We all have developed applications that identify their users through a login form that asks for a password. It is up to us, devs, to store these passwords in a database when creating or updating user accounts. It’s also a classic example: password databases leak on the Internet — either inadvertently or maliciously.
The threat that these leaks represent is twofold:
- a malicious party can perform actions on your site by pretending to be someone else, thus harming both legitimate users and your business;
- too often people reuse the same password on several sites, so that a leak from site A.com can jeopardize site B.com.
Even for the most minor applications, you don’t want to be responsible for the consequences of these leaks.

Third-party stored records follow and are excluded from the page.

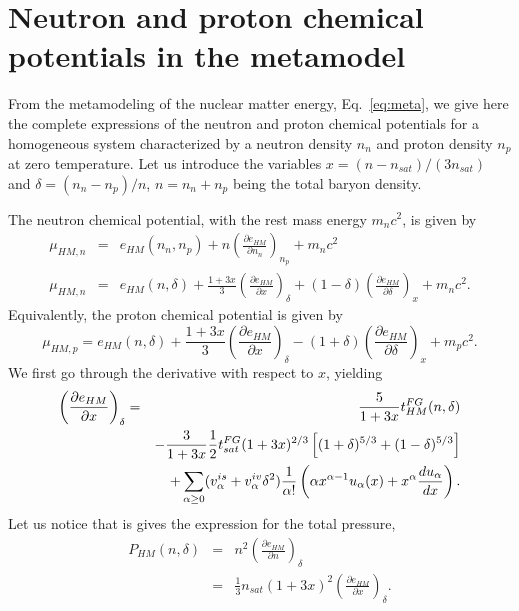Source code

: \chapter{Neutron and proton chemical potentials in the 
metamodel}\label{appendix:mutau}

From the metamodeling of the nuclear matter energy, Eq.~\ref{eq:meta}, we give 
here the complete expressions of the neutron and proton chemical potentials
for a homogeneous system characterized by a neutron density $n_n$ and proton
density $n_p$ at zero temperature. Let us introduce the variables 
$x=(n-n_{sat})/(3n_{sat})$ and $\delta = (n_n - n_p)/n$, $n=n_n+n_p$ being the
total baryon density.

The neutron chemical potential, with the rest mass energy $m_nc^2$, is given by
%
\begin{eqnarray}
  \mu_{HM,n} &=& e_{HM}(n_n,n_p) + n\left(\frac{\partial
  e_{HM}}{\partial n_n}\right)_{n_p} + m_nc^2\\
  \mu_{HM,n} &=& e_{HM}(n,\delta) + \frac{1+3x}{3}\left(\frac{\partial
  e_{HM}}{\partial x}\right)_\delta + (1 - \delta)\left(\frac{\partial
e_{HM}}{\partial \delta}\right)_x + m_n c^2.
\end{eqnarray}
%
Equivalently, the proton chemical potential is given by
%
\begin{equation}
  \mu_{HM,p} = e_{HM}(n,\delta) + \frac{1+3x}{3}\left(\frac{\partial
  e_{HM}}{\partial x}\right)_\delta - (1 + \delta)\left(\frac{\partial
e_{HM}}{\partial \delta}\right)_x + m_p c^2.
\end{equation}
%
We first go through the derivative with respect to $x$, yielding
%
\begin{eqnarray}
  \left(\frac{\partial e_{HM}}{\partial x}\right)_\delta &=&  
  \frac{5}{1+3x}t_{HM}^{FG}(n,\delta) \notag\\
                                                         &&-
  \frac{3}{1+3x}\frac{1}{2}t_{sat}^{FG}(1+3x)^{2/3}
  \left[(1+\delta)^{5/3}+(1-\delta)^{5/3}\right]\notag\\
                                                         &&+
  \sum_{\alpha \geq 0}
  (v_\alpha^{is} + v_\alpha^{iv}\delta^2)\frac{1}{\alpha!}\left(\alpha
  x^{\alpha-1}u_\alpha(x) + x^\alpha \frac{du_\alpha}{dx}\right).
\end{eqnarray}
%
Let us notice that is gives the expression for the total pressure,
%
\begin{eqnarray}
  P_{HM}(n,\delta) &=& n^2\left(\frac{\partial e_{HM}}{\partial
  n}\right)_\delta\\
  &=& \frac{1}{3}n_{sat}(1+3x)^2\left(\frac{\partial e_{HM}}{\partial
  x}\right)_\delta.
\end{eqnarray}
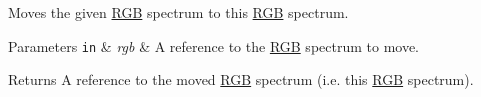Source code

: Moves the given \hyperlink{structmage_1_1_r_g_b}{R\+GB} spectrum to this \hyperlink{structmage_1_1_r_g_b}{R\+GB} spectrum.


\begin{DoxyParams}[1]{Parameters}
\mbox{\tt in}  & {\em rgb} & A reference to the \hyperlink{structmage_1_1_r_g_b}{R\+GB} spectrum to move. \\
\hline
\end{DoxyParams}
\begin{DoxyReturn}{Returns}
A reference to the moved \hyperlink{structmage_1_1_r_g_b}{R\+GB} spectrum (i.\+e. this \hyperlink{structmage_1_1_r_g_b}{R\+GB} spectrum). 
\end{DoxyReturn}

The mitigation is known: you should never store clear-text passwords in a database. Since decryption keys also leak, you should not store encrypted passwords in a database either.
Instead, passwords should be mangled by a cryptographic hash function, and only their fingerprints should be stored.
In PHP, the hash() function can be used to compute fingerprints for several hash algorithms:
echo hash('md5', '123456'); // e10adc3949ba59abbe56e057f20f883e
echo hash('sha256', '123456');
The core property of a cryptographic hash function is that for two different passwords, it must produce a different result. This feature is so critical that security experts consider that if only one collision is found, the algorithm must be deprecated. This is already the case for MD5 and SHA-1. SHA-256 is still resistant to the theorists.
Conversely, given a particular output, it must be impossible to recover the corresponding password. Thanks to this property, we can store the fingerprints in our databases: in case of a leak, it remains impossible to retrieve the original passwords.
Obviously, “impossible” is only a question of time and means: if I ask you to retrieve the password of the e10adc3949ba59abbe56e057f20f883e hash, the answer is written just above, it is 123456. There are pre-computed fingerprint databases, called rainbow tables, which can instantly retrieve any password with less than ~10 characters.
There exists also dedicated chips capable of computing fingerprints at extraordinary speeds, so that a few hours, days or weeks of calculation can be used to test billions of combinations. Recovering a password is then only a question of financial means.
In the face of these threats, best practices have improved.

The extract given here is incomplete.